Start of Working data

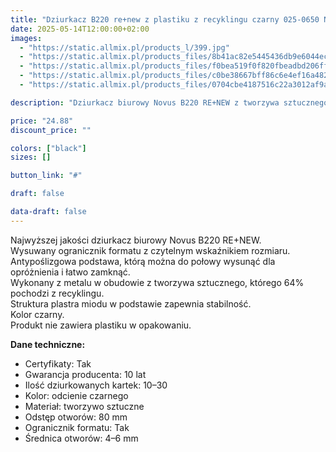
 ```yaml
---
title: "Dziurkacz B220 re+new z plastiku z recyklingu czarny 025-0650 NO NOVUS"
date: 2025-05-14T12:00:00+02:00
images:
  - "https://static.allmix.pl/products_l/399.jpg"
  - "https://static.allmix.pl/products_files/8b41ac82e5445436db9e6044eca63161.jpg"
  - "https://static.allmix.pl/products_files/f0bea519f0f820fbeadbd206ff13c2c9.jpg"
  - "https://static.allmix.pl/products_files/c0be38667bff86c6e4ef16a48233c5a3.jpg"
  - "https://static.allmix.pl/products_files/0704cbe4187516c22a3012af9aa8db9c.jpg"

description: "Dziurkacz biurowy Novus B220 RE+NEW z tworzywa sztucznego pochodzącego z recyklingu. Antypoślizgowa podstawa, 10-letnia gwarancja, format A4, certyfikowany przez TÜV."

price: "24.88"
discount_price: ""

colors: ["black"]
sizes: []

button_link: "#"

draft: false

data-draft: false
---
```


Najwyższej jakości dziurkacz biurowy Novus B220 RE+NEW.  
Wysuwany ogranicznik formatu z czytelnym wskaźnikiem rozmiaru.  
Antypoślizgowa podstawa, którą można do połowy wysunąć dla opróżnienia i łatwo zamknąć.  
Wykonany z metalu w obudowie z tworzywa sztucznego, którego 64% pochodzi z recyklingu.  
Struktura plastra miodu w podstawie zapewnia stabilność.  
Kolor czarny.  
Produkt nie zawiera plastiku w opakowaniu.  

**Dane techniczne:**
- Certyfikaty: Tak  
- Gwarancja producenta: 10 lat  
- Ilość dziurkowanych kartek: 10–30  
- Kolor: odcienie czarnego  
- Materiał: tworzywo sztuczne  
- Odstęp otworów: 80 mm  
- Ogranicznik formatu: Tak  
- Średnica otworów: 4–6 mm  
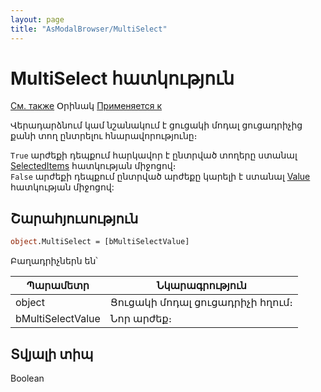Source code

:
 ```yaml
---
layout: page
title: "AsModalBrowser/MultiSelect"
---
```



# MultiSelect հատկություն

[См. также](SelectedItems.md) Օրինակ [Применяется к](../AsModalBrowser.md)

Վերադարձնում կամ նշանակում է ցուցակի մոդալ ցուցադրիչից քանի տող ընտրելու հնարավորությունը։ 

`True` արժեքի դեպքում հարկավոր է ընտրված տողերը ստանալ [SelectedItems](SelectedItems.md) հատկության միջոցով։  
`False` արժեքի դեպքում ընտրված արժեքը կարելի է ստանալ [Value](Value.md) հատկության միջոցով:

## Շարահյուսություն

``` vb
object.MultiSelect = [bMultiSelectValue]
```

Բաղադրիչներն են՝

| Պարամետր | Նկարագրություն |
|--|--|
| object | Ցուցակի մոդալ ցուցադրիչի հղում։ |
| bMultiSelectValue | Նոր արժեք։ |


## Տվյալի տիպ

Boolean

End of Working data

• _Problem description_: Your answer must be one number: the count of lines in the entries that contain the string "tworzywa".

• _Written reply_: 2